__Task directions__
Set every entry down again, unchanged, picture-free.

__Supplied records__
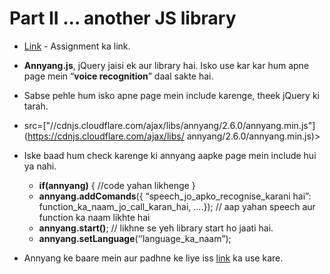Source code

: # Part II … another JS library

- [Link](https://codepen.io/navgurukul/full/GrMyGv/) - Assignment ka link.
- **Annyang.js**, jQuery jaisi ek aur library hai. Isko use kar kar hum apne page mein
	“**voice recognition**” daal sakte hai.
- Sabse pehle hum isko apne page mein include karenge, theek jQuery ki tarah.

-  src=["//cdnjs.cloudflare.com/ajax/libs/annyang/2.6.0/annyang.min.js"](https://cdnjs.cloudflare.com/ajax/libs/	annyang/2.6.0/annyang.min.js)> 

- Iske baad hum check karenge ki annyang aapke page mein include hui ya nahi.
	- **if(annyang)** { 	//code yahan likhenge	}
	- **annyang.addComands**({ “speech_jo_apko_recognise_karani hai”: function_ka_naam_jo_call_karan_hai, ….}); // 		aap  yahan speech aur function ka naam likhte hai
	- **annyang.start()**; // likhne se yeh library start ho jaati hai.	
	- **annyang.setLanguage**(‘’language_ka_naam”);
- Annyang ke baare mein aur padhne ke liye iss [link](https://www.talater.com/annyang/) ka use kare.



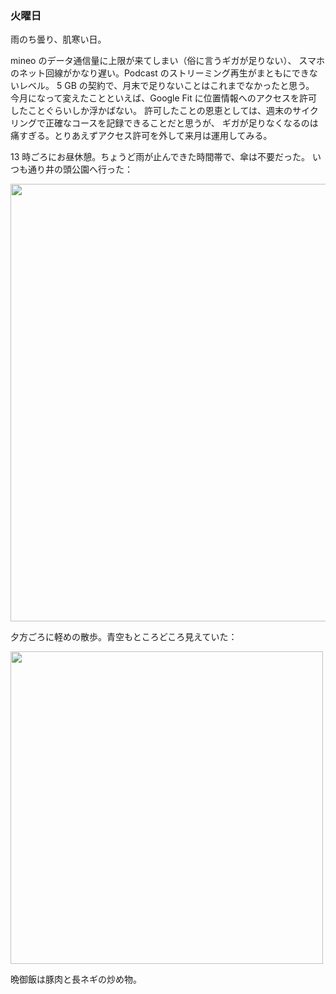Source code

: ### 火曜日

雨のち曇り、肌寒い日。

mineo のデータ通信量に上限が来てしまい（俗に言うギガが足りない）、
スマホのネット回線がかなり遅い。Podcast のストリーミング再生がまともにできないレベル。
5 GB の契約で、月末で足りないことはこれまでなかったと思う。
今月になって変えたことといえば、Google Fit に位置情報へのアクセスを許可したことぐらいしか浮かばない。
許可したことの恩恵としては、週末のサイクリングで正確なコースを記録できることだと思うが、
ギガが足りなくなるのは痛すぎる。とりあえずアクセス許可を外して来月は運用してみる。

13 時ごろにお昼休憩。ちょうど雨が止んできた時間帯で、傘は不要だった。
いつも通り井の頭公園へ行った：

<img src="https://i.imgur.com/jwy3jFI.jpg" width="700">

夕方ごろに軽めの散歩。青空もところどころ見えていた：

<img src="https://i.imgur.com/rHGkMfy.jpg" width="500">

晩御飯は豚肉と長ネギの炒め物。
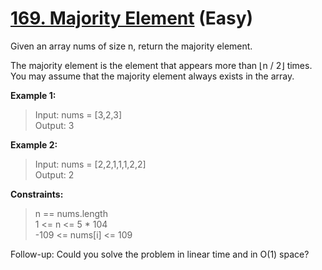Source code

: # [169. Majority Element](https://leetcode.com/problems/majority-element) (Easy)

Given an array nums of size n, return the majority element.

The majority element is the element that appears more than ⌊n / 2⌋ times. You may assume that the majority element always exists in the array.

**Example 1:**
> Input: nums = [3,2,3]  
> Output: 3

**Example 2:**
> Input: nums = [2,2,1,1,1,2,2]  
> Output: 2

**Constraints:**
> n == nums.length  
> 1 <= n <= 5 * 104  
> -109 <= nums[i] <= 109

Follow-up: Could you solve the problem in linear time and in O(1) space?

__Task result__
Source code

: # Part II … another JS library

- [Link](https://codepen.io/navgurukul/full/GrMyGv/) - Assignment ka link.
- **Annyang.js**, jQuery jaisi ek aur library hai. Isko use kar kar hum apne page mein
	“**voice recognition**” daal sakte hai.
- Sabse pehle hum isko apne page mein include karenge, theek jQuery ki tarah.

-  src=["//cdnjs.cloudflare.com/ajax/libs/annyang/2.6.0/annyang.min.js"](https://cdnjs.cloudflare.com/ajax/libs/	annyang/2.6.0/annyang.min.js)> 

- Iske baad hum check karenge ki annyang aapke page mein include hui ya nahi.
	- **if(annyang)** { 	//code yahan likhenge	}
	- **annyang.addComands**({ “speech_jo_apko_recognise_karani hai”: function_ka_naam_jo_call_karan_hai, ….}); // 		aap  yahan speech aur function ka naam likhte hai
	- **annyang.start()**; // likhne se yeh library start ho jaati hai.	
	- **annyang.setLanguage**(‘’language_ka_naam”);
- Annyang ke baare mein aur padhne ke liye iss [link](https://www.talater.com/annyang/) ka use kare.



Source code

: ### 火曜日

雨のち曇り、肌寒い日。

mineo のデータ通信量に上限が来てしまい（俗に言うギガが足りない）、
スマホのネット回線がかなり遅い。Podcast のストリーミング再生がまともにできないレベル。
5 GB の契約で、月末で足りないことはこれまでなかったと思う。
今月になって変えたことといえば、Google Fit に位置情報へのアクセスを許可したことぐらいしか浮かばない。
許可したことの恩恵としては、週末のサイクリングで正確なコースを記録できることだと思うが、
ギガが足りなくなるのは痛すぎる。とりあえずアクセス許可を外して来月は運用してみる。

13 時ごろにお昼休憩。ちょうど雨が止んできた時間帯で、傘は不要だった。
いつも通り井の頭公園へ行った：

<img src="https://i.imgur.com/jwy3jFI.jpg" width="700">

夕方ごろに軽めの散歩。青空もところどころ見えていた：

<img src="https://i.imgur.com/rHGkMfy.jpg" width="500">

晩御飯は豚肉と長ネギの炒め物。
Source code

: # [169. Majority Element](https://leetcode.com/problems/majority-element) (Easy)

Given an array nums of size n, return the majority element.

The majority element is the element that appears more than ⌊n / 2⌋ times. You may assume that the majority element always exists in the array.

**Example 1:**
> Input: nums = [3,2,3]  
> Output: 3

**Example 2:**
> Input: nums = [2,2,1,1,1,2,2]  
> Output: 2

**Constraints:**
> n == nums.length  
> 1 <= n <= 5 * 104  
> -109 <= nums[i] <= 109

Follow-up: Could you solve the problem in linear time and in O(1) space?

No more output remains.